▼
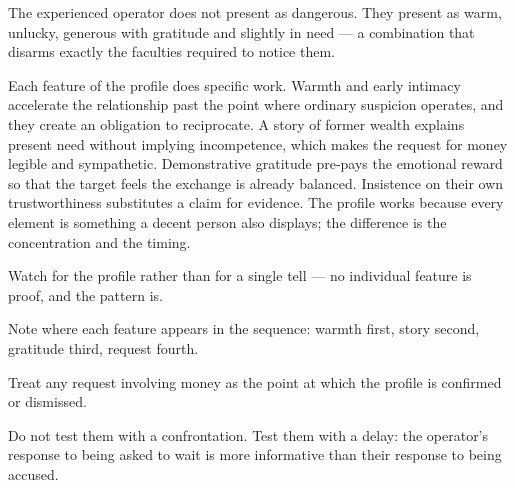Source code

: 


\begin{core}
The experienced operator does not present as dangerous. They present as warm, unlucky, generous with gratitude and slightly in need --- a combination that disarms exactly the faculties required to notice them.
\end{core}

\begin{mechanism}
Each feature of the profile does specific work. Warmth and early intimacy accelerate the relationship past the point where ordinary suspicion operates, and they create an obligation to reciprocate. A story of former wealth explains present need without implying incompetence, which makes the request for money legible and sympathetic. Demonstrative gratitude pre-pays the emotional reward so that the target feels the exchange is already balanced. Insistence on their own trustworthiness substitutes a claim for evidence. The profile works because every element is something a decent person also displays; the difference is the concentration and the timing.
\end{mechanism}

\begin{application}
  \item Watch for the profile rather than for a single tell --- no individual feature is proof, and the pattern is.
  \item Note where each feature appears in the sequence: warmth first, story second, gratitude third, request fourth.
  \item Treat any request involving money as the point at which the profile is confirmed or dismissed.
  \item Do not test them with a confrontation. Test them with a delay: the operator's response to being asked to wait is more informative than their response to being accused.
\end{application}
▲
* **Task goal**:
The task calls for all records to be set down precisely, excluding any images.

* **Answer for the task**:
Source code

: 


\begin{core}
The experienced operator does not present as dangerous. They present as warm, unlucky, generous with gratitude and slightly in need --- a combination that disarms exactly the faculties required to notice them.
\end{core}

\begin{mechanism}
Each feature of the profile does specific work. Warmth and early intimacy accelerate the relationship past the point where ordinary suspicion operates, and they create an obligation to reciprocate. A story of former wealth explains present need without implying incompetence, which makes the request for money legible and sympathetic. Demonstrative gratitude pre-pays the emotional reward so that the target feels the exchange is already balanced. Insistence on their own trustworthiness substitutes a claim for evidence. The profile works because every element is something a decent person also displays; the difference is the concentration and the timing.
\end{mechanism}

\begin{application}
  \item Watch for the profile rather than for a single tell --- no individual feature is proof, and the pattern is.
  \item Note where each feature appears in the sequence: warmth first, story second, gratitude third, request fourth.
  \item Treat any request involving money as the point at which the profile is confirmed or dismissed.
  \item Do not test them with a confrontation. Test them with a delay: the operator's response to being asked to wait is more informative than their response to being accused.
\end{application}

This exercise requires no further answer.